** Opening TASK INPUTS block **

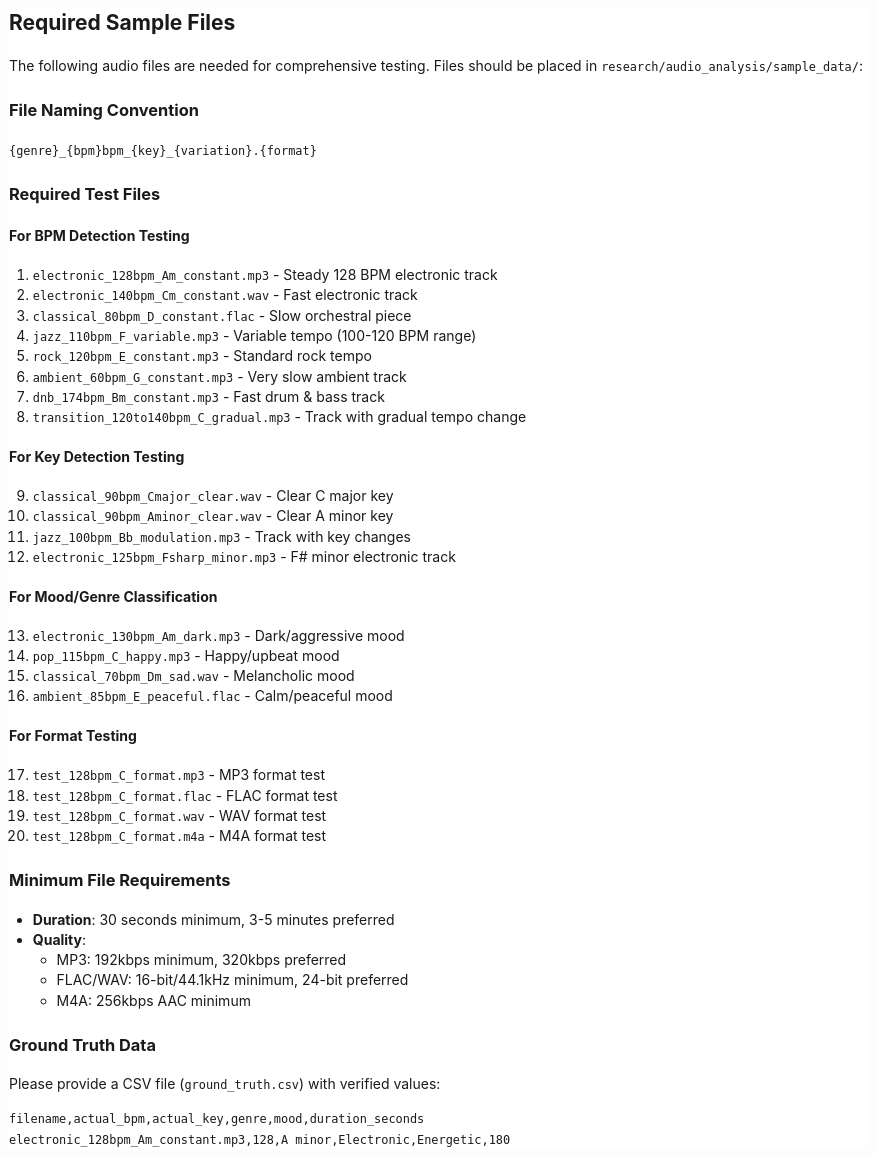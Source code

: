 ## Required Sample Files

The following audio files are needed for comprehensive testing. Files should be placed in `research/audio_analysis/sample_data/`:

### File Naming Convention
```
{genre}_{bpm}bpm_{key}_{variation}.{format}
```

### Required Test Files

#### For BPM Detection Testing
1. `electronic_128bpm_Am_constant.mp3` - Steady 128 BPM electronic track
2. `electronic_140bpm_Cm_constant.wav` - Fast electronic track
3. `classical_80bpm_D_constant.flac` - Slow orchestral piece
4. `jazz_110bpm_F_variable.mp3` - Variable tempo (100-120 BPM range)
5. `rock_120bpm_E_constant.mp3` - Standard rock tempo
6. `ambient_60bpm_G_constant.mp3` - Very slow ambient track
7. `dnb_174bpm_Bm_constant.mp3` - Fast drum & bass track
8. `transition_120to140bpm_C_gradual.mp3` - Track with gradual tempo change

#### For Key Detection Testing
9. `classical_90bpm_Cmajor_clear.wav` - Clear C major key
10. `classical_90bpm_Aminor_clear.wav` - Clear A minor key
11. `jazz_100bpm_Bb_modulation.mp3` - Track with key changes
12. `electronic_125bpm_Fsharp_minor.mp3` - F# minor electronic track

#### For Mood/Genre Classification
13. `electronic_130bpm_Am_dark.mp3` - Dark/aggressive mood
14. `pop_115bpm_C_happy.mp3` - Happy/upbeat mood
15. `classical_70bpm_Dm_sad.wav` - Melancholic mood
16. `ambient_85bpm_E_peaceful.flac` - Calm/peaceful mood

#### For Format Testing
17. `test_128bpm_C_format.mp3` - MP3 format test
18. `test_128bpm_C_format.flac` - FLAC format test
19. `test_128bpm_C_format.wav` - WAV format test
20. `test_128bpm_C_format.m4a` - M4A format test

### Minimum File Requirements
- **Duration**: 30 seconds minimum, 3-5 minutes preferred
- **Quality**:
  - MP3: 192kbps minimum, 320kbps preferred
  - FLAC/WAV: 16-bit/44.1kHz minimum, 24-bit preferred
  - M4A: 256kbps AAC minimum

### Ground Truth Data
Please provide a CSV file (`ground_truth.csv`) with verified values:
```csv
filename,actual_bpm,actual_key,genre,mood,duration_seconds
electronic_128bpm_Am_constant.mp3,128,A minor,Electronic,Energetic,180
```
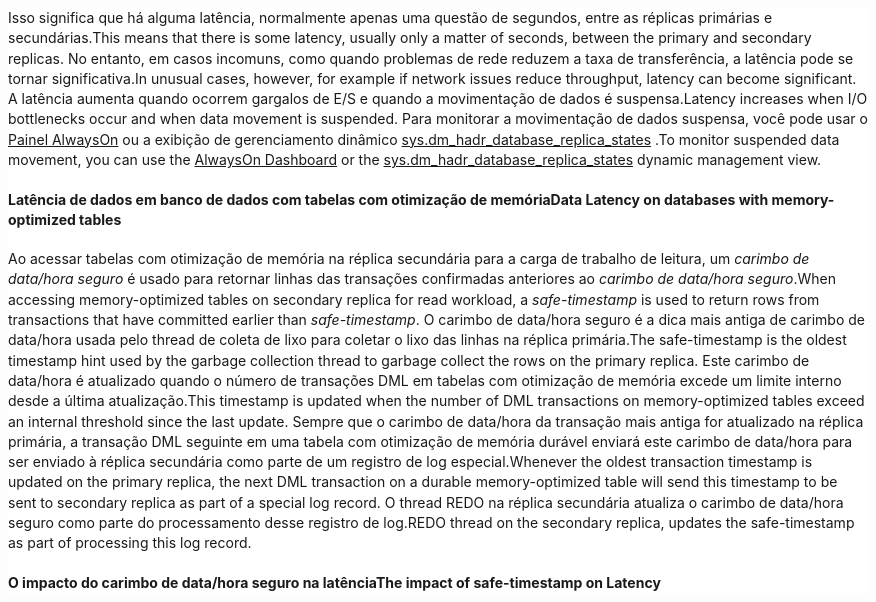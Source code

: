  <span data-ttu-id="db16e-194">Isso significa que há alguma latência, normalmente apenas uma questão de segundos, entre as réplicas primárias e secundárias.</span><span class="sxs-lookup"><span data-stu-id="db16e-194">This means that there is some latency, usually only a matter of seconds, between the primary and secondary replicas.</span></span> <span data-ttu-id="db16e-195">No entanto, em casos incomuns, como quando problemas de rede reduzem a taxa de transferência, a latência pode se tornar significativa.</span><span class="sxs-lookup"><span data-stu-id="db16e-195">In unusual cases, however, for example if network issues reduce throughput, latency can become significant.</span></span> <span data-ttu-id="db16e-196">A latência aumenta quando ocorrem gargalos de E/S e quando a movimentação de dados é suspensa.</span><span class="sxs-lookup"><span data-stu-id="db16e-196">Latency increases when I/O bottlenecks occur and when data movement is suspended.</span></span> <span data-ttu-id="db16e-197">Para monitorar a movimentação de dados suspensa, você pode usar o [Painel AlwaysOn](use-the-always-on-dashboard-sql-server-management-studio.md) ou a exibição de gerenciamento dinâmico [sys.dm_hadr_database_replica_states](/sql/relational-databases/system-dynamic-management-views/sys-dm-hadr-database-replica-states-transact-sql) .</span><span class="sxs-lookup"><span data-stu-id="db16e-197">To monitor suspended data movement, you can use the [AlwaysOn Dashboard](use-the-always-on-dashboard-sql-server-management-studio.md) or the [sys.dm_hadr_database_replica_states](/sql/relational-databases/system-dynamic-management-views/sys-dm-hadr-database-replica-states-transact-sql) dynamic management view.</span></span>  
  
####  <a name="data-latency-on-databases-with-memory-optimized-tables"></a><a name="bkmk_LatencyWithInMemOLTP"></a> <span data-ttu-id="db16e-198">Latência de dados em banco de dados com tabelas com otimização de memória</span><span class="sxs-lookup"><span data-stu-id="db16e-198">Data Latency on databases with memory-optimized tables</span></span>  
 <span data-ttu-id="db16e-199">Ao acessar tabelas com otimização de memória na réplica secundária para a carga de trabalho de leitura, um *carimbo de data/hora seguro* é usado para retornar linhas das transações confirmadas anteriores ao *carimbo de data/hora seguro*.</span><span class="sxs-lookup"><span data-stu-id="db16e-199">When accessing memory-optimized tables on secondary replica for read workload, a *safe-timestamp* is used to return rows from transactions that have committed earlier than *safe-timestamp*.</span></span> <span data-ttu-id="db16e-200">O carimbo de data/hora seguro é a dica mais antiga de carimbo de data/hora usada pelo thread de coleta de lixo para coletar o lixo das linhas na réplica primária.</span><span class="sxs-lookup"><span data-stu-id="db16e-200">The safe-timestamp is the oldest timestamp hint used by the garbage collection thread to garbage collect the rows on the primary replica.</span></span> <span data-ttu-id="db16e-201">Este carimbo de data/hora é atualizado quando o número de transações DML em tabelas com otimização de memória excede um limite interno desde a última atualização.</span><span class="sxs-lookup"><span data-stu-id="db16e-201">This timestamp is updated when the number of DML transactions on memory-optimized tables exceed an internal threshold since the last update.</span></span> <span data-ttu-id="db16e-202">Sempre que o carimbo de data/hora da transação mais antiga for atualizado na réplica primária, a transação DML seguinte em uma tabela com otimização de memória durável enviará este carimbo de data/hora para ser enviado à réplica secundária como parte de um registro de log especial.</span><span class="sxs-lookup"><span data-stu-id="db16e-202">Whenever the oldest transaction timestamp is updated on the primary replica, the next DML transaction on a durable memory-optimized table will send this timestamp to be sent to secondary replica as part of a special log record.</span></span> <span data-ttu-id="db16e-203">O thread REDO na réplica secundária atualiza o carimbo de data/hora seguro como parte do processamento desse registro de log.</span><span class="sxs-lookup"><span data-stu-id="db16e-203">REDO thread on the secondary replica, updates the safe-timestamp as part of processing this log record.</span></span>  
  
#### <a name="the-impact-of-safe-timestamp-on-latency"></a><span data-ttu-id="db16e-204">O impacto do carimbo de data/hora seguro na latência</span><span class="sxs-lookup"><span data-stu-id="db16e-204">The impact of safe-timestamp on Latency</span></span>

** Closing TASK INPUTS block **
** Opening TASK INPUTS block **

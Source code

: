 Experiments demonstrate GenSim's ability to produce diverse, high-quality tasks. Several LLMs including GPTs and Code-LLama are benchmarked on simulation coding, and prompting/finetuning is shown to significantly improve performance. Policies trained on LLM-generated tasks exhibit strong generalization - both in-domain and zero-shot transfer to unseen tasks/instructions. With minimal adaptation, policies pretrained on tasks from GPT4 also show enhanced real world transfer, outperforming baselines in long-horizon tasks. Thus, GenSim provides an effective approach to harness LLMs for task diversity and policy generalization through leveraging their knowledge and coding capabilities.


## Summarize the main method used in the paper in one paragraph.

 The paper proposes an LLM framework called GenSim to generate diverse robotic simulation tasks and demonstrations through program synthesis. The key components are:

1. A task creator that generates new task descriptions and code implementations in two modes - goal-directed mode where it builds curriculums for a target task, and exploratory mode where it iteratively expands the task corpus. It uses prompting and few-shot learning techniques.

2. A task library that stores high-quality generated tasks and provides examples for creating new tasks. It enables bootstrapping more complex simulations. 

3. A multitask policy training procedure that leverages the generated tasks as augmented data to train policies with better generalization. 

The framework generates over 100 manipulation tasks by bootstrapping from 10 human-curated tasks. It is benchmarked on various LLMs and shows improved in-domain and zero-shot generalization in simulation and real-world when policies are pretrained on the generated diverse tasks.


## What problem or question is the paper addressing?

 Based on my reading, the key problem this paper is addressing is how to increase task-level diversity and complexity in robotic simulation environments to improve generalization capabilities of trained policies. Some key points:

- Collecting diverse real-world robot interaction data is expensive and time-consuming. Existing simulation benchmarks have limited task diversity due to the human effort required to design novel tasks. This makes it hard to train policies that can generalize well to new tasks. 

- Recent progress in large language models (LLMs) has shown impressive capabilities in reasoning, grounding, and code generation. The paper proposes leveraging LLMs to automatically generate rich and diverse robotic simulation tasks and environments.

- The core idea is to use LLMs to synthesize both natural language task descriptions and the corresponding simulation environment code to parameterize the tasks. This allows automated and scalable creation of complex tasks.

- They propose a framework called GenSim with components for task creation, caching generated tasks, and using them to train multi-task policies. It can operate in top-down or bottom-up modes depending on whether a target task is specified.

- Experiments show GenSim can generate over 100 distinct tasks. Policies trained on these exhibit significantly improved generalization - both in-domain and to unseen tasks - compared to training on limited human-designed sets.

** Closing TASK INPUTS block **

**TASK ITEM**
Select all lines with the word "limited" from the entries above.

**WRITTEN ANSWER**
- Collecting diverse real-world robot interaction data is expensive and time-consuming. Existing simulation benchmarks have limited task diversity due to the human effort required to design novel tasks. This makes it hard to train policies that can generalize well to new tasks. 
- Experiments show GenSim can generate over 100 distinct tasks. Policies trained on these exhibit significantly improved generalization - both in-domain and to unseen tasks - compared to training on limited human-designed sets.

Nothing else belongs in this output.